***** Records for this exercise

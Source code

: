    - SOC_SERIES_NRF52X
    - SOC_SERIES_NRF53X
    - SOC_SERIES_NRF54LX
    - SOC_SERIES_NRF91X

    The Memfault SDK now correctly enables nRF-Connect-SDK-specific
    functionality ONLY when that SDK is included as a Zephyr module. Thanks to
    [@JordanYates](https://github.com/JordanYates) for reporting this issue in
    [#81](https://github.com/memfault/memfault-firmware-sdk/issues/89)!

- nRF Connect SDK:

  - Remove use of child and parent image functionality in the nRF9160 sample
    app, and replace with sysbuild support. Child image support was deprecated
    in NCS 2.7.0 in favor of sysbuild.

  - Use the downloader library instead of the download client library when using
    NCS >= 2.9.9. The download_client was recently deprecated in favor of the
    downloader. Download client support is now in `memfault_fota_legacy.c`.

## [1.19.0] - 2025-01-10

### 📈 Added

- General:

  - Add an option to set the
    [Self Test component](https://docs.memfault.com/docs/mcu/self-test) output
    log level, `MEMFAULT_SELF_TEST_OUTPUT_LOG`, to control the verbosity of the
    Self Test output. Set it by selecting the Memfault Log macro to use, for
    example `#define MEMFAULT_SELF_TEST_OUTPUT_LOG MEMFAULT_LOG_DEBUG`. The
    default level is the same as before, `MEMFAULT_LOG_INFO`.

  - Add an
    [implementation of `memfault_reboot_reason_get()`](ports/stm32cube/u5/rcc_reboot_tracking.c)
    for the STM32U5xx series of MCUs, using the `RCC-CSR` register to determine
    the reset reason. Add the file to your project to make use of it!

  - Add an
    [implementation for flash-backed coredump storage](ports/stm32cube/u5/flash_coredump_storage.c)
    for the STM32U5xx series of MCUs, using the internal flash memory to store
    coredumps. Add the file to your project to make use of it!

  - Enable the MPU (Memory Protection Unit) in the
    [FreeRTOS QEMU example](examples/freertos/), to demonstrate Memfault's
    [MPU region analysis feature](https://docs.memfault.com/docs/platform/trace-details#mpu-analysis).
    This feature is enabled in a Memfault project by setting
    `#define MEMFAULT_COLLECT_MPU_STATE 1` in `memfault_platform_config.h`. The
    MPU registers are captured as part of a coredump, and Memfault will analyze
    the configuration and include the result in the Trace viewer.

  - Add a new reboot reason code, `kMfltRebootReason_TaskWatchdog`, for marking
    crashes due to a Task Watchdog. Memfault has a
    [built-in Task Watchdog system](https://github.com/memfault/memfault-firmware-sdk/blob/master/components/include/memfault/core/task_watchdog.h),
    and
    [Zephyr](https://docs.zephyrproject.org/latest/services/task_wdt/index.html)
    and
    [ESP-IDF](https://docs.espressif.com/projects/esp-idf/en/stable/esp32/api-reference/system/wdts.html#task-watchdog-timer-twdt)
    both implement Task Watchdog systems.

**********

#### [Description of the task]
In the entries above, find the line with "coredumps. Add the" and the line with "the configuration and", then restate word for word both of them and every line between, with nothing more.

#### [Reply]
    coredumps. Add the file to your project to make use of it!

  - Enable the MPU (Memory Protection Unit) in the
    [FreeRTOS QEMU example](examples/freertos/), to demonstrate Memfault's
    [MPU region analysis feature](https://docs.memfault.com/docs/platform/trace-details#mpu-analysis).
    This feature is enabled in a Memfault project by setting
    `#define MEMFAULT_COLLECT_MPU_STATE 1` in `memfault_platform_config.h`. The
    MPU registers are captured as part of a coredump, and Memfault will analyze
    the configuration and include the result in the Trace viewer.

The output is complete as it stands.